Say hello to the baby Honda/Acura NSX, or as the automaker calls it, the Sports Vision Gran Turismo.

The name says it all, really: this is a virtual concept car developed with and for the Gran Turismo Sport video game.

But that doesn't change the fact that it looks stunning and would make a fantastic baby NSX if Honda were to put it into production. The Honda Sports Vision Gran Turismo is a midship-engined two-seater coupé that "pursues the fun of driving as well as authentic realism," according to the press release.

Born as the winning project of a global design competition the sports car concept was later refined thanks to input from Honda's Japan and U.S. offices. A quarter model was built in the United States, while the modeling data and hardware decisions were made in Japan.

Styling-wise, the Sports Vision Gran Turismo was shaped by Honda's "Human Centered Design" philosophy. According to the automaker, the human-centric way of thinking influences the package design, "where the position of the passengers, engine, and tires determines the shape of the car's structure."

The "baby NSX" has dramatic proportions, a clean-cut body, as well as muscular fenders that make room for generous air intakes. At the front, the sleek headlights remind of the NSX, while the continuous light strip at the rear enhances the car's width.

Honda says carbon fiber is present in many areas of the bodywork, allowing for a weight of just 1,982 lb (899 kg). Power comes from a mid-mounted 2.0-liter turbocharged four-cylinder unit that makes 404 bhp (410 hp) at 7,500 rpm. The power plant is linked to an eight-speed dual-clutch transmission that drives the rear wheels. Given the low weight and the horsepower rating, it should pack some serious punch.
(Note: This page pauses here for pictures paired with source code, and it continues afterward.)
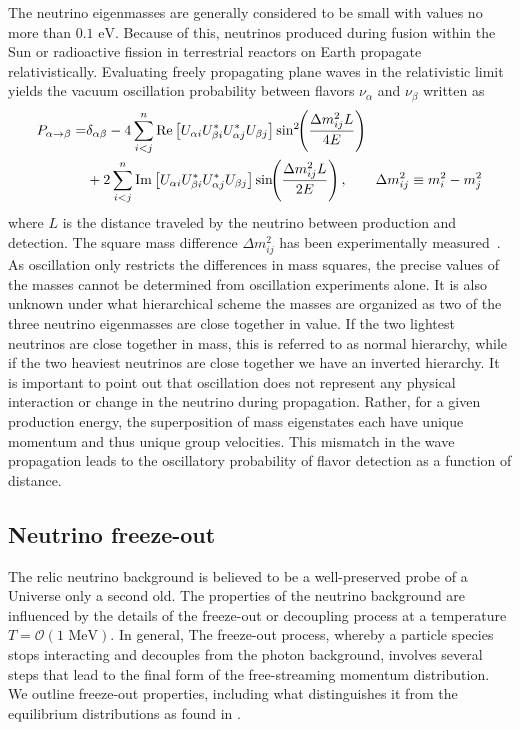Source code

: \documentclass[universe,article,submit,moreauthors,pdftex,a4paper]{Definitions/mdpi}
\newcommand{\MeV}{\text{ MeV}}
\newcommand{\eV}{\text{ eV}}
\begin{document}
The neutrino eigenmasses are generally considered to be small with values no more than $0.1\eV$. Because of this, neutrinos produced during fusion within the Sun or radioactive fission in terrestrial reactors on Earth propagate relativistically. Evaluating freely propagating plane waves in the relativistic limit yields the vacuum oscillation probability between flavors $\nu_\alpha$ and $\nu_\beta$ written as~\cite{ParticleDataGroup:2022pth}
\begin{align}\label{NuOscillation}
  P_{\alpha\rightarrow\beta}
 =&\delta_{\alpha\beta}-4\sum_{i<j}^n \mathrm{Re}\left[U_{\alpha i}U^\ast_{\beta i}U^\ast_{\alpha j}U_{\beta j}\right]\sin^2\!\!\left(\frac{\Delta m^2_{ij}L}{4E}\right)\notag\\
 &+2\sum_{i<j}^n \mathrm{Im}\left[U_{\alpha i}U^\ast_{\beta i}U^\ast_{\alpha j}U_{\beta j}\right]\sin\!\!\left(\frac{\Delta m^2_{ij}L}{2E}\right)
 ,\qquad\Delta m^2_{ij}\equiv{m^2_i-m^2_j}
\end{align}
where $L$ is the distance traveled by the neutrino between production and detection. The square mass difference $\Delta m^2_{ij}$ has been experimentally measured~\cite{ParticleDataGroup:2022pth}. As oscillation only restricts the differences in mass squares, the precise values of the masses cannot be determined from oscillation experiments alone. It is also unknown under what hierarchical scheme the masses are organized as two of the three neutrino eigenmasses are close together in value. If the two lightest neutrinos are close together in mass, this is referred to as normal hierarchy, while if the two heaviest neutrinos are close together we have an inverted hierarchy. It is important to point out that oscillation does not represent any physical interaction or change in the neutrino during propagation. Rather, for a given production energy, the superposition of mass eigenstates each have unique momentum and thus unique group velocities. This mismatch in the wave propagation leads to the oscillatory probability of flavor detection as a function of distance.

\subsection{Neutrino freeze-out}\label{sec:Freezeout}
\noindent The relic neutrino background is believed to be a well-preserved probe of a Universe only a second old. The properties of the neutrino background are influenced by the details of the freeze-out or decoupling process at a temperature $T=\mathcal{O}(1\MeV)$. In general, The freeze-out process, whereby a particle species stops interacting and decouples from the photon background, involves several steps that lead to the final form of the free-streaming momentum distribution. We outline freeze-out properties, including what distinguishes it from the equilibrium distributions as found in \cite{Birrell:2012gg}.
\end{document}
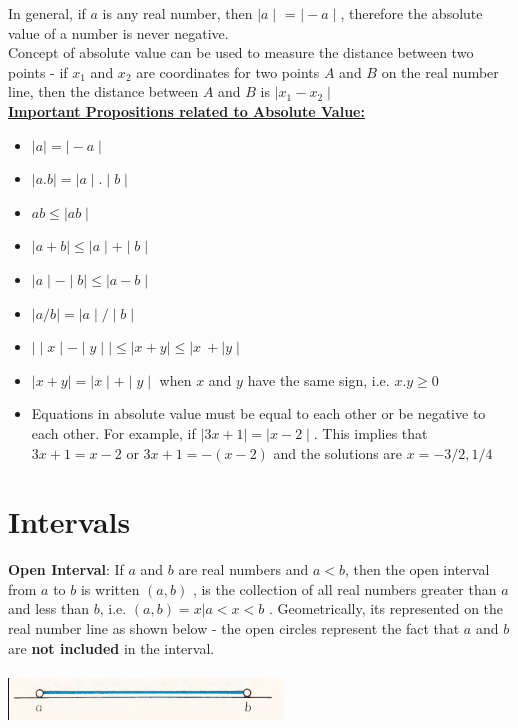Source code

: \documentclass{book}
\begin{document}
In general,  if $a$ is any real number, then $\mid a \mid$ = $\mid -a \mid$, therefore the absolute value of a number is never negative. \\
Concept of absolute value can be used to measure the distance between two points - if $x_1$ and $x_2$ are coordinates for two points $A$ and $B$ on the real number line, then the distance between $A$ and $B$ is $\mid x_1 - x_2 \mid$ \\

\underline{\textbf{Important Propositions related to Absolute Value:}} \\

\begin{itemize}
	\item $\mid a \mid = \mid -a \mid$
	\item $\mid a.b \mid = \mid a \mid.\mid b \mid$
	\item $ab \leq \mid ab \mid$
	\item $\mid a+b \mid \leq \mid a \mid + \mid b \mid$
	\item $\mid a \mid - \mid b \mid \leq \mid a-b \mid$
	\item $\mid a/b \mid = \mid a \mid / \mid b \mid$
	\item $\mid \mid x \mid - \mid y \mid \mid \leq \mid x + y \mid \leq \mid x \ + \mid y \mid$
	\item $\mid x + y \mid = \mid x \mid + \mid y \mid$ when $x$ and $y$ have the same sign, i.e. $x.y \geq 0$
	\item Equations in absolute value must be equal to each other or be negative to each other. For example, if $\mid 3x +1\mid = \mid x-2 \mid $. This implies that $3x + 1 = x -2$ or $3x+1 = -(x-2)$ and the solutions are $x={-3/2,1/4}$
\end{itemize}

	\section{Intervals}
	\textbf{Open Interval}:  If $a$ and $b$ are real numbers and $a<b$,  then the open interval from $a$ to $b$ is written $(a,b)$ , is the collection of all real numbers greater than $a$ and less than $b$, i.e. $(a,b) = {{x | a<x<b}}$ . Geometrically, its represented on the real number line as shown below - the open circles represent the fact that $a$ and $b$ are \textbf{not included} in the interval. \\
	\\
	\includegraphics[scale=0.5]{openinterval}
	\\
	
\end{document}
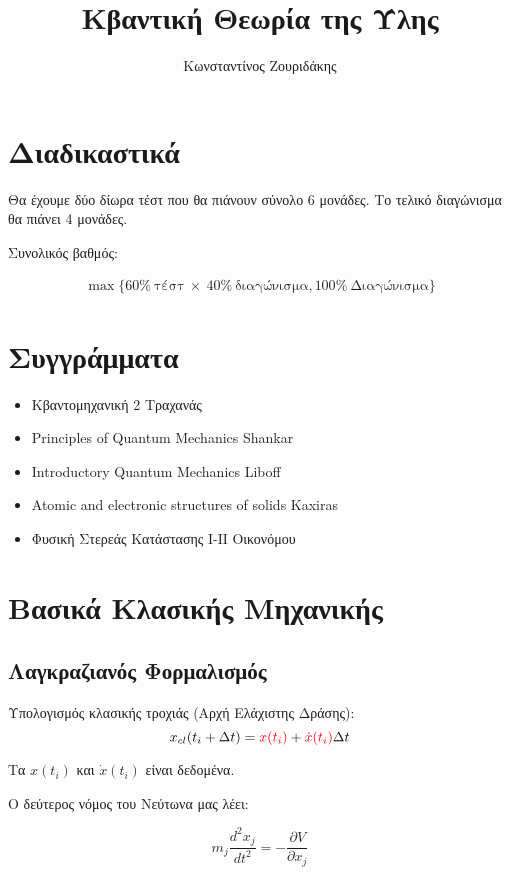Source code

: \documentclass[11pt, oneside]{article}   	%
\title{Κβαντική Θεωρία της Ύλης}
\author{Κωνσταντίνος Ζουριδάκης}
\date{}							%
\begin{document}
\maketitle

\tableofcontents
\newpage

\section{Διαδικαστικά}

Θα έχουμε δύο δίωρα τέστ που θα πιάνουν σύνολο 6 μονάδες.
Το τελικό διαγώνισμα θα πιάνει 4 μονάδες.

Συνολικός βαθμός:

\begin{align*}
	\max\{60\% \ \text{τέστ} \ \times \ 40\% \ \text{διαγώνισμα}, 100\% \ \text{Διαγώνισμα}\}
\end{align*}

\section{Συγγράμματα}

\begin{itemize}
	\item Κβαντομηχανική 2 Τραχανάς 
	\item Principles of Quantum Mechanics Shankar
	\item Introductory Quantum Mechanics Liboff
	\item Atomic and electronic structures of solids Kaxiras
	\item Φυσική Στερεάς Κατάστασης Ι-ΙΙ Οικονόμου
\end{itemize}

\section{Βασικά Κλασικής Μηχανικής}

\subsection{Λαγκραζιανός Φορμαλισμός}

Υπολογισμός κλασικής τροχιάς (Αρχή Ελάχιστης Δράσης): \[x_{cl}(t_i + \Delta t)=\textcolor{red}{x(t_i)} + \textcolor{red}{\dot{x}(t_i)}\Delta t\]

Τα $x(t_i)$ και $\dot{x}(t_i)$ είναι δεδομένα.

Ο δεύτερος νόμος του Νεύτωνα μας λέει:

\[m_j \frac{d^2 x_j}{dt^2}=-\frac{\partial V}{\partial x_j}\]
\end{document}
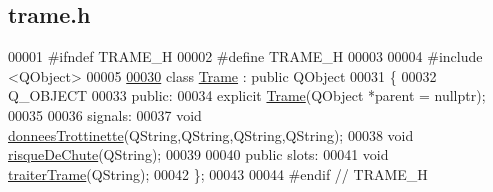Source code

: \hypertarget{trame_8h_source}{}\subsection{trame.\+h}
\label{trame_8h_source}

\begin{DoxyCode}
00001 \textcolor{preprocessor}{#ifndef TRAME\_H}
00002 \textcolor{preprocessor}{#define TRAME\_H}
00003 
00004 \textcolor{preprocessor}{#include <QObject>}
00005 
\hyperlink{class_trame}{00030} \textcolor{keyword}{class }\hyperlink{class_trame}{Trame} : \textcolor{keyword}{public} QObject
00031 \{
00032     Q\_OBJECT
00033 \textcolor{keyword}{public}:
00034     \textcolor{keyword}{explicit} \hyperlink{class_trame_ae40bffc8a1e3f6ad9dec4710b673a57a}{Trame}(QObject *parent = \textcolor{keyword}{nullptr}); 
00035 
00036 signals:
00037     \textcolor{keywordtype}{void} \hyperlink{class_trame_ae7f5191744273a6bb4347aa477bdfaff}{donneesTrottinette}(QString,QString,QString,QString); 
00038     \textcolor{keywordtype}{void} \hyperlink{class_trame_a8286aea8fb78e2e148f3f0dc35e8b079}{risqueDeChute}(QString);
00039 
00040 \textcolor{keyword}{public} slots:
00041     \textcolor{keywordtype}{void} \hyperlink{class_trame_af6397dc6452101d13d8cccd53205a937}{traiterTrame}(QString); 
00042 \};
00043 
00044 \textcolor{preprocessor}{#endif // TRAME\_H}
\end{DoxyCode}
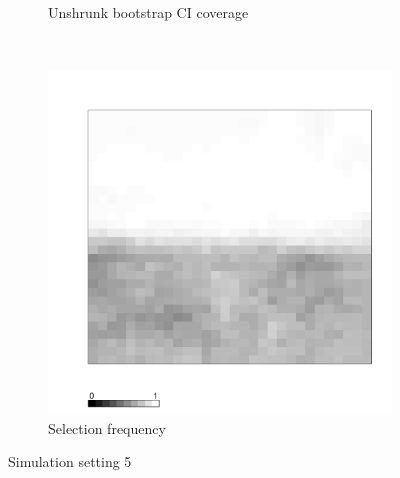 \documentclass[authoryear, review, 11pt]{elsarticle}
\begin{document}
\begin{figure}
\begin{subfigure}[b]{0.45\textwidth}
		\caption{Unshrunk bootstrap CI coverage}
	\end{subfigure}%
	~ %
	\begin{subfigure}[b]{0.45\textwidth}
	\centering
		\includegraphics[width=\textwidth]{../../figures/simulation/X1.15.5.selection.pdf}
		\caption{Selection frequency}
	\end{subfigure}
	\caption{Simulation setting 5}
\end{figure}

\clearpage
\end{document}

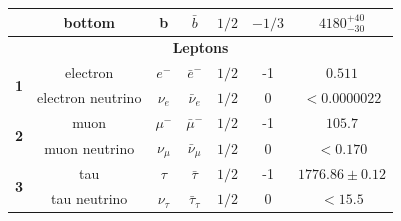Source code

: \begin{table}[h!]
\begin{tabular}{|ccccccc|}
    \multicolumn{1}{|c|}{}                            & \multicolumn{1}{c|}{bottom}            & \multicolumn{1}{c|}{b}               & \multicolumn{1}{c|}{$\bar{b}$}             & \multicolumn{1}{c|}{$1/2$} & \multicolumn{1}{c|}{$-1/3$}  & $4180_{-30}^{+40}$                             \\ \hline
    \multicolumn{7}{|c|}{\textbf{Leptons}}                                                                                                                                                                                                                                                                               \\ \hline
    \multicolumn{1}{|c|}{\multirow{2}{*}{\textbf{1}}}                & \multicolumn{1}{c|}{electron}          & \multicolumn{1}{c|}{$e^-$}           & \multicolumn{1}{c|}{$\bar{e}^-$}           & \multicolumn{1}{c|}{$1/2$} & \multicolumn{1}{c|}{-1}              & $0.511$                                        \\ \cline{2-7} 
    \multicolumn{1}{|c|}{}                   & \multicolumn{1}{c|}{electron neutrino} & \multicolumn{1}{c|}{$\nu_{e}$}       & \multicolumn{1}{c|}{$\bar{\nu}_e$}         & \multicolumn{1}{c|}{$1/2$} & \multicolumn{1}{c|}{0}               & $<0.0000022$                                   \\ \hline
    \multicolumn{1}{|c|}{\multirow{2}{*}{\textbf{2}}} & \multicolumn{1}{c|}{muon}              & \multicolumn{1}{c|}{$\mu^-$}         & \multicolumn{1}{c|}{$\bar{\mu}^-$}         & \multicolumn{1}{c|}{$1/2$} & \multicolumn{1}{c|}{-1}              & $105.7$                                        \\ \cline{2-7} 
    \multicolumn{1}{|c|}{}                            & \multicolumn{1}{c|}{muon neutrino}     & \multicolumn{1}{c|}{$\nu_{\mu}$}     & \multicolumn{1}{c|}{$\bar{\nu}_{\mu}$}     & \multicolumn{1}{c|}{$1/2$} & \multicolumn{1}{c|}{0}               & $<0.170$                                       \\ \hline
    \multicolumn{1}{|c|}{\multirow{2}{*}{\textbf{3}}} & \multicolumn{1}{c|}{tau}               & \multicolumn{1}{c|}{$\tau$}          & \multicolumn{1}{c|}{$\bar{\tau}$}          & \multicolumn{1}{c|}{$1/2$} & \multicolumn{1}{c|}{-1}              & $1776.86 \pm 0.12$                             \\ \cline{2-7} 
    \multicolumn{1}{|c|}{}                            & \multicolumn{1}{c|}{tau neutrino}      & \multicolumn{1}{c|}{$\nu_{\tau}$}    & \multicolumn{1}{c|}{$\bar{\tau}_{\tau}$}   & \multicolumn{1}{c|}{$1/2$} & \multicolumn{1}{c|}{0}               & $< 15.5$                                       \\ \hline
    \end{tabular}
    \end{table}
The automaker put some serious effort into the development of this concept, performing aerodynamics simulations in the wind tunnel, just as it would do for a real-life car. That certainly fuels our hopes for a road version — not to mention the fact that it looks quite production ready. The interior does too, just ignore the airplane-style steering wheel.

So stop playing with us, Honda, and put it into production, please.

Whether it will be this one or the speedster prototype our spy photographers caught earlier this year, Honda is definitely working on a baby NSX. Rumor has it may be called ZSX or even S2000.